There are a number of reasons why investors should not place undue
reliance on forward-looking statements. Among the risks and
uncertainties that could cause the Company's actual results for future
periods to differ materially from any forward-looking statements made
are the following:
- Fluctuations or reductions in product demand and market
acceptance
- The level of product development by the Company
- Capacity and supply constraints or difficulties
- The results of financing efforts
- The effect of new laws and regulations
- Unexpected additional expenses or operating losses
- Competition
- The Company's reliance on certain vendors for key components.
- The possible effect of the year 2000 on computer systems
The foregoing list of risks and uncertainties is not meant to be
complete.
B. POSSIBLE EFFECT OF THE YEAR 2000
As with many other companies, Cramer may be impacted by the "year 2000
problem". The "year 2000 problem" arose because many existing computer
programs use only the last two digits to refer to a year. Therefore,
these computer programs do not properly recognize a year that begins
with "20" instead of the familiar "19". If not corrected, many computer
applications could fail or create erroneous results.
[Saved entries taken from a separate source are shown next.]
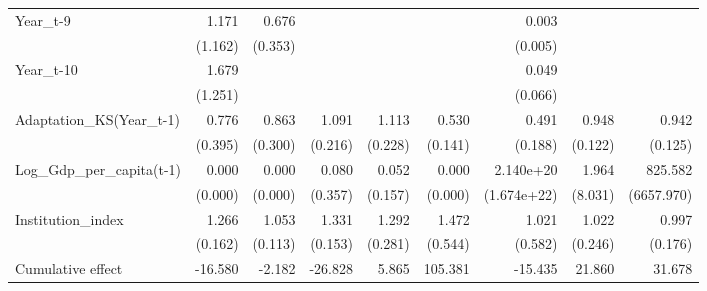 \begin{table}[htbp]
\begin{tabular}{l*{8}{D{.}{.}{-1}}}
Year\_t-9            &       1.171         &       0.676         &                     &                     &                     &       0.003\sym{***}&                     &                     \\
                    &     (1.162)         &     (0.353)         &                     &                     &                     &     (0.005)         &                     &                     \\
Year\_t-10           &       1.679         &                     &                     &                     &                     &       0.049\sym{**} &                     &                     \\
                    &     (1.251)         &                     &                     &                     &                     &     (0.066)         &                     &                     \\
Adaptation\_KS(Year\_t-1)&       0.776         &       0.863         &       1.091         &       1.113         &       0.530\sym{**} &       0.491\sym{*}  &       0.948         &       0.942         \\
                    &     (0.395)         &     (0.300)         &     (0.216)         &     (0.228)         &     (0.141)         &     (0.188)         &     (0.122)         &     (0.125)         \\
Log\_Gdp\_per\_capita(t-1)&       0.000\sym{\%}  &       0.000\sym{***}&       0.080         &       0.052         &       0.000\sym{***}&   2.140e+20         &       1.964         &     825.582         \\
                    &     (0.000)         &     (0.000)         &     (0.357)         &     (0.157)         &     (0.000)         & (1.674e+22)         &     (8.031)         &  (6657.970)         \\
Institution\_index   &       1.266\sym{*}  &       1.053         &       1.331\sym{**} &       1.292         &       1.472         &       1.021         &       1.022         &       0.997         \\
                    &     (0.162)         &     (0.113)         &     (0.153)         &     (0.281)         &     (0.544)         &     (0.582)         &     (0.246)         &     (0.176)         \\
\midrule
Cumulative effect   &     -16.580         &      -2.182         &     -26.828         &       5.865         &     105.381         &     -15.435         &      21.860         &      31.678         \\

\end{tabular}
\end{table}
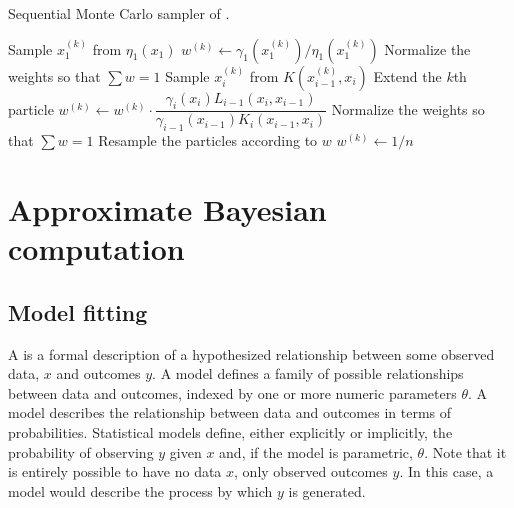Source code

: \begin{algorithm}
  \caption{Sequential Monte Carlo sampler of \textcite{del2006sequential}.}
  \begin{algorithmic}
      \State Sample $x_1^{(k)}$ from $\eta_1(x_1)$
      \State $w^{(k)} \gets \gamma_1(x_1^{(k)}) / \eta_1(x_1^{(k)})$
      \State Normalize the weights so that $\sum w = 1$
    \EndFor
        \State Sample $x_i^{(k)}$ from $K(x_{i-1}^{(k)}, x_i)$
        \Comment Extend the $k$th particle
        \State $w^{(k)} \gets w^{(k)} \cdot \dfrac{\gamma_i(x_i) L_{i-1}(x_i, x_{i-1})}{\gamma_{i-1}(x_{i-1}) K_i(x_{i-1}, x_i)}$
      \EndFor
      \State Normalize the weights so that $\sum w = 1$
        \State Resample the particles according to $w$
          \State $w^{(k)} \gets 1/n$
        \EndFor
      \EndIf
    \EndFor
  \end{algorithmic}
  \label{alg:smcsamp}
\end{algorithm}

\section{Approximate Bayesian computation}
\label{sec:abc}


\subsection{Model fitting}
\label{subsec:mfit}

A  is a formal description of a hypothesized
relationship between some observed data, $x$ and outcomes $y$. A
 model defines a family of possible relationships between data
and outcomes, indexed by one or more numeric parameters $\theta$. A
 model describes the relationship between data and outcomes
in terms of probabilities. Statistical models define, either explicitly or
implicitly, the probability of observing $y$ given $x$ and, if the model is
parametric, $\theta$. Note that it is entirely possible to have no data $x$,
only observed outcomes $y$. In this case, a model would describe the process by
which $y$ is generated.

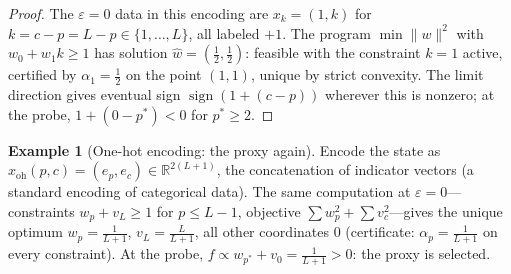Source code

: \documentclass[11pt]{amsart}
\theoremstyle{plain}
\theoremstyle{definition}
\newtheorem{example}[theorem]{Example}
\begin{document}
\begin{proof}
The $\varepsilon=0$ data in this encoding are $x_k=(1,k)$ for $k=c-p=L-p\in\{1,\dots,L\}$, all labeled $+1$. The program $\min\|w\|^2$ with $w_0+w_1k\ge1$ has solution $\hat w=(\tfrac12,\tfrac12)$: feasible with the constraint $k=1$ active, certified by $\alpha_1=\tfrac12$ on the point $(1,1)$, unique by strict convexity. The limit direction gives eventual sign $\operatorname{sign}(1+(c-p))$ wherever this is nonzero; at the probe, $1+(0-p^{*})<0$ for $p^{*}\ge2$.
\end{proof}

\begin{example}[One-hot encoding: the proxy again]\label{ex:onehot}
Encode the state as $x_{\mathrm{oh}}(p,c)=(e_p,e_c)\in\mathbb R^{2(L+1)}$, the concatenation of indicator vectors (a standard encoding of categorical data). The same computation at $\varepsilon=0$---constraints $w_p+v_L\ge1$ for $p\le L-1$, objective $\sum w_p^2+\sum v_c^2$---gives the unique optimum $w_p=\frac1{L+1}$, $v_L=\frac{L}{L+1}$, all other coordinates $0$ (certificate: $\alpha_p=\frac1{L+1}$ on every constraint). At the probe, $f\propto w_{p^{*}}+v_0=\frac{1}{L+1}>0$: the proxy is selected.
\end{example}
\end{document}
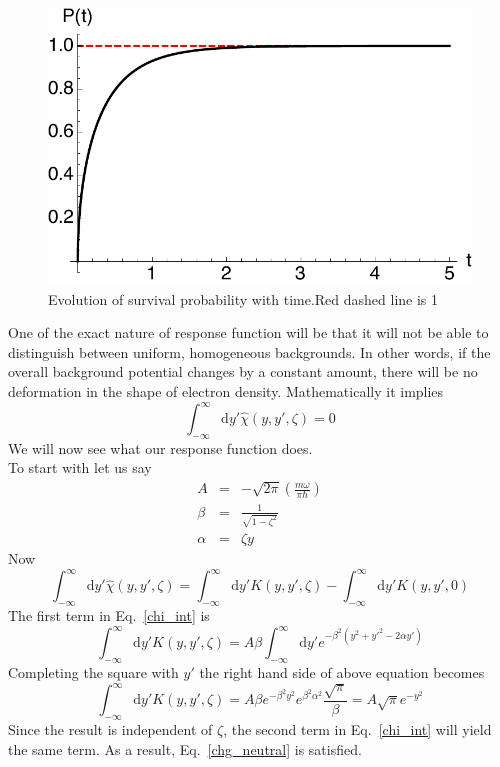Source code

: \documentclass[jcp,groupaddress]{revtex4-1}
\newcommand{\eq}{\begin{equation}}
\newcommand{\qe}{\end{equation}}
\newcommand{\diff}{\mathrm{d}}
\begin{document}
\begin{figure}[H]
\begin{center}
 \includegraphics[scale=0.7]{plots/Survivalprobability.pdf}
\caption{Evolution of survival probability with time.Red dashed line is 1}
\end{center}
\end{figure}
One of the exact nature of response function will be that it will not be able to distinguish between uniform, homogeneous backgrounds. In other words, if the overall background potential changes by a constant amount, there will be no deformation in the shape of electron density. Mathematically it implies 
\eq\label{chg_neutral}
\int_{-\infty}^{\infty} \diff y' \hat{\chi}(y, y', \zeta) = 0
\qe
We will now see what our response function does.\\
To start with let us say
\begin{eqnarray}
A &=& -\sqrt{2\pi} \left( \frac{m \omega}{\pi \hbar}\right) \\
\beta &=& \frac{1}{\sqrt{1-\zeta^2}} \\
\alpha &=& \zeta y
\end{eqnarray}
Now
\eq\label{chi_int}
\int_{-\infty}^{\infty} \diff y' \hat{\chi}(y, y', \zeta) =\int_{-\infty}^{\infty} \diff y' K(y, y', \zeta) -\int_{-\infty}^{\infty} \diff y' K(y, y', 0) 
\qe
The first term in Eq.~\eqref{chi_int} is 
\eq
\int_{-\infty}^{\infty} \diff y' K(y, y', \zeta) = A \beta \int_{-\infty}^{\infty} \diff y' e^{-\beta^2(y^2+{y'}^2- 2\alpha y')} 
\qe
Completing the square with $y'$ the right hand side of above equation becomes 
\eq
\int_{-\infty}^{\infty} \diff y' K(y, y', \zeta) = A \beta  e^{-\beta^2 y^2} e^{\beta^2 \alpha^2}\frac{\sqrt{\pi}}{\beta}=A\sqrt{\pi} e^{-{y}^2}
\qe
Since the result is independent of $\zeta$, the second term in Eq.~\eqref{chi_int} will yield the same term. As a result, Eq.~\eqref{chg_neutral} is satisfied. 
\end{document}
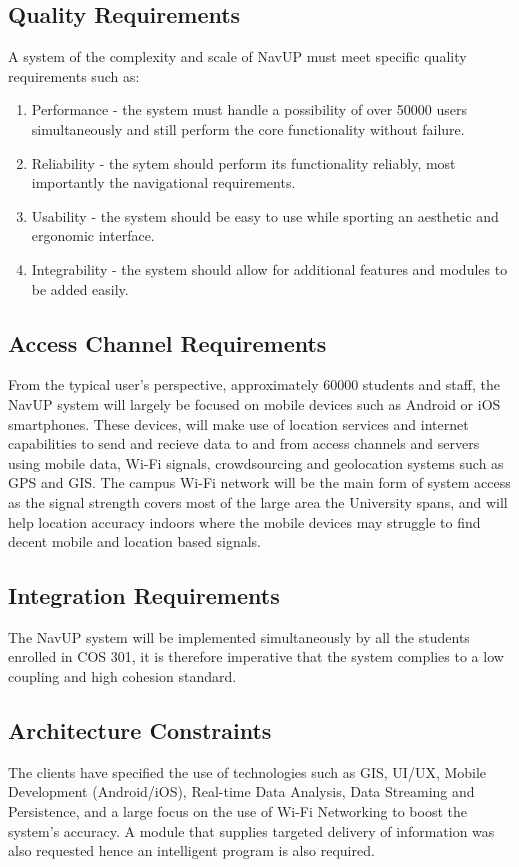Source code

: \documentclass[11pt, a4paper]{article}
\begin{document}
	\subsection{Quality Requirements}
				A system of the complexity and scale of NavUP must meet specific quality requirements such as:
				
				\begin{enumerate}
				\renewcommand{\labelenumi}{{\textbf{\arabic{enumi}.}}}
				\item Performance - the system must handle a possibility of over 50000 users simultaneously and still perform the core functionality without failure.
				\item Reliability - the sytem should perform its functionality reliably,  most importantly the navigational requirements.
				\item Usability - the system should be easy to use while sporting an aesthetic and ergonomic interface.
				\item Integrability - the system should allow for additional features and modules to be added easily.
				\end{enumerate}
				

			\subsection{Access Channel Requirements}
				From the typical user's perspective,  approximately 60000 students and staff,  the NavUP system will largely be focused on mobile devices such as Android or iOS smartphones.
				These devices,  will make use of location services and internet capabilities to send and recieve data to and from access channels and servers using mobile data, 
				Wi-Fi signals,  crowdsourcing and geolocation systems such as GPS and GIS. The campus Wi-Fi network will be the main form of system access as the signal
				strength covers most of the large area the University spans,  and will help location accuracy indoors where the mobile devices may struggle to find decent mobile
				and location based signals.

			
			\subsection{Integration Requirements}
				The NavUP system will be implemented simultaneously by all the students enrolled in COS 301,  it is therefore imperative that the system complies to a low coupling and high cohesion standard.
			\subsection{Architecture Constraints}
				The clients have specified the use of technologies such as GIS,  UI/UX,  Mobile Development (Android/iOS),   Real-time Data Analysis,  Data Streaming and
				Persistence,  and a large focus on the use of Wi-Fi Networking to boost the system's accuracy. A module that supplies targeted delivery of information was also requested hence an intelligent program is also required.
				
\end{document}
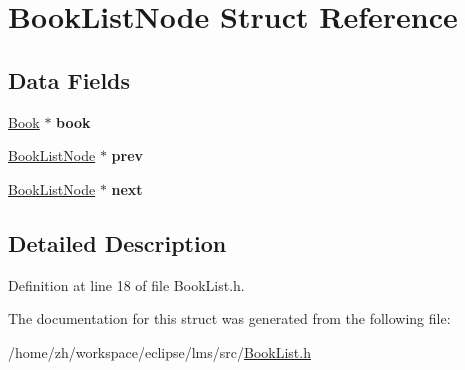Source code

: \hypertarget{structBookListNode}{\section{Book\-List\-Node Struct Reference}
\label{structBookListNode}
}
\subsection*{Data Fields}
\begin{DoxyCompactItemize}
\item 
\hypertarget{structBookListNode_a5e41211d73d778767175b37fcd1e8c71}{\hyperlink{structBook}{Book} $\ast$ {\bfseries book}}\label{structBookListNode_a5e41211d73d778767175b37fcd1e8c71}

\item 
\hypertarget{structBookListNode_af2cb8bf050fd9f9639b8949f2db578e2}{\hyperlink{structBookListNode}{Book\-List\-Node} $\ast$ {\bfseries prev}}\label{structBookListNode_af2cb8bf050fd9f9639b8949f2db578e2}

\item 
\hypertarget{structBookListNode_a3f892f06ca83fe53b9748925dfa01d57}{\hyperlink{structBookListNode}{Book\-List\-Node} $\ast$ {\bfseries next}}\label{structBookListNode_a3f892f06ca83fe53b9748925dfa01d57}

\end{DoxyCompactItemize}


\subsection{Detailed Description}


Definition at line 18 of file Book\-List.\-h.



The documentation for this struct was generated from the following file\-:\begin{DoxyCompactItemize}
\item 
/home/zh/workspace/eclipse/lms/src/\hyperlink{BookList_8h}{Book\-List.\-h}\end{DoxyCompactItemize}
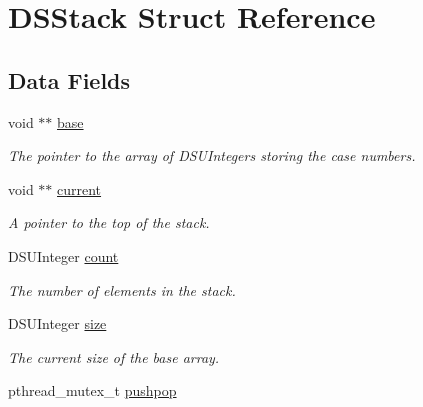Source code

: \hypertarget{struct_d_s_stack}{
\section{DSStack Struct Reference}
\label{struct_d_s_stack}
}
\subsection*{Data Fields}
\begin{DoxyCompactItemize}
\item 
\hypertarget{struct_d_s_stack_a249441016c880f0801b380bd22cedcc6}{
void $\ast$$\ast$ \hyperlink{struct_d_s_stack_a249441016c880f0801b380bd22cedcc6}{base}}
\label{struct_d_s_stack_a249441016c880f0801b380bd22cedcc6}

\begin{DoxyCompactList}\small\item\em The pointer to the array of DSUIntegers storing the case numbers. \item\end{DoxyCompactList}\item 
\hypertarget{struct_d_s_stack_ab6c47e43f38d68ed97c3f6c7973d1444}{
void $\ast$$\ast$ \hyperlink{struct_d_s_stack_ab6c47e43f38d68ed97c3f6c7973d1444}{current}}
\label{struct_d_s_stack_ab6c47e43f38d68ed97c3f6c7973d1444}

\begin{DoxyCompactList}\small\item\em A pointer to the top of the stack. \item\end{DoxyCompactList}\item 
\hypertarget{struct_d_s_stack_a6e9cf56a395f2344f3c8b59e09d6ae69}{
DSUInteger \hyperlink{struct_d_s_stack_a6e9cf56a395f2344f3c8b59e09d6ae69}{count}}
\label{struct_d_s_stack_a6e9cf56a395f2344f3c8b59e09d6ae69}

\begin{DoxyCompactList}\small\item\em The number of elements in the stack. \item\end{DoxyCompactList}\item 
\hypertarget{struct_d_s_stack_ad8fde692241cfe9be893d63d9cc061a6}{
DSUInteger \hyperlink{struct_d_s_stack_ad8fde692241cfe9be893d63d9cc061a6}{size}}
\label{struct_d_s_stack_ad8fde692241cfe9be893d63d9cc061a6}

\begin{DoxyCompactList}\small\item\em The current size of the base array. \item\end{DoxyCompactList}\item 
\hypertarget{struct_d_s_stack_a7710776f2028c036203f5b6f77686749}{
pthread\_\-mutex\_\-t \hyperlink{struct_d_s_stack_a7710776f2028c036203f5b6f77686749}{pushpop}}
\label{struct_d_s_stack_a7710776f2028c036203f5b6f77686749}


\end{DoxyCompactItemize}
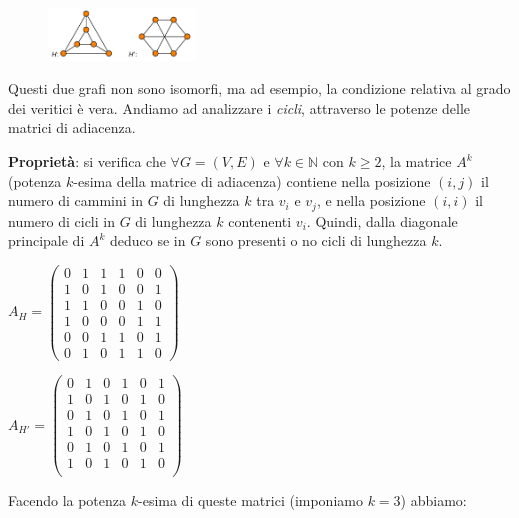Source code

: \begin{flushleft}
    \begin{figure}[h]
        \centering
        \includegraphics[width=0.35\textwidth]{img/no_isomorfi}
    \end{figure}
    Questi due grafi non sono isomorfi, ma ad esempio, la condizione relativa al grado dei veritici è vera. Andiamo ad analizzare i \textit{cicli}, attraverso le potenze delle matrici di adiacenza.

    \textbf{Proprietà}: si verifica che $\forall G = (V, E)$ e $\forall k \in \mathbb{N}$ con $k \geq 2$, la matrice $A^k$ (potenza $k$-esima della matrice di adiacenza) contiene nella posizione $(i, j)$ il numero di cammini in $G$ di lunghezza $k$ tra $v_i$ e $v_j$, e nella posizione $(i, i)$ il numero di cicli in $G$ di lunghezza $k$ contenenti $v_i$. Quindi, dalla diagonale principale di $A^k$ deduco se in $G$ sono presenti o no cicli di lunghezza $k$.
    
    {\centering
        \begin{minipage}[t]{0.45\textwidth}
            \centering
            $A_H = \left(\begin{array}{cccccc} 
                0 & 1 & 1 & 1 & 0 & 0 \\
                1 & 0 & 1 & 0 & 0 & 1 \\ 
                1 & 1 & 0 & 0 & 1 & 0 \\
                1 & 0 & 0 & 0 & 1 & 1 \\
                0 & 0 & 1 & 1 & 0 & 1 \\
                0 & 1 & 0 & 1 & 1 & 0
            \end{array}\right)$
        \end{minipage}
        \begin{minipage}[t]{0.45\textwidth}
            \centering
            $A_{H'} = \left(\begin{array}{cccccc} 
                0 & 1 & 0 & 1 & 0 & 1 \\
                1 & 0 & 1 & 0 & 1 & 0 \\
                0 & 1 & 0 & 1 & 0 & 1 \\
                1 & 0 & 1 & 0 & 1 & 0 \\
                0 & 1 & 0 & 1 & 0 & 1 \\
                1 & 0 & 1 & 0 & 1 & 0 \\
            \end{array}\right)$
        \end{minipage}
    \par}
    Facendo la potenza $k$-esima di queste matrici (imponiamo $k = 3$) abbiamo:


\end{flushleft}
In developing a response to the year 2000 issue, the Company has
considered all of its computer systems, both those that are directly
related to information technology systems and other systems where
computer controls
<PAGE> 6
exist. The Company has also considered the readiness of its key vendors
and customers.
The Company's only critical system is its Enterprise Resource Planning
(ERP) system that encompasses the Company's manufacturing, scheduling,
purchasing, and accounting systems. The ERP system resides on an IBM
advanced 36/AS 400. The advanced 36/AS400's operating system and the
core ERP system will be converted to allow recognition of years
beginning with a "20" using the 100 year fixed window methodology. This
methodology converts all dates entered into the system in a prescribed
manner that will allow the ERP system to consistently handle dates both
before and after the turn of the century.
The Company's in-house EDP department is developing and installing the
fixed window subroutines that will be used in converting the ERP system
to year 2000 compliance. Implementation of this process is proceeding
through a pre-established schedule for each of the various modules of
the ERP system. Initial remediation efforts focused on the
manufacturing portions of the ERP system. Corrections have been
completed and are presently in the testing phase. The final portions of
the remediation effort will focus on the accounting portions of the ERP
system. Remediation of these portions of the ERP system are scheduled
to be completed by the end of the 2nd quarter of 1999. Once remediation
of the entire ERP system has been completed, all daily transactions
will be run on the converted system in a test environment that
simulates processing in the year 2000. This final test process is
scheduled to occur in the 3rd quarter of 1999.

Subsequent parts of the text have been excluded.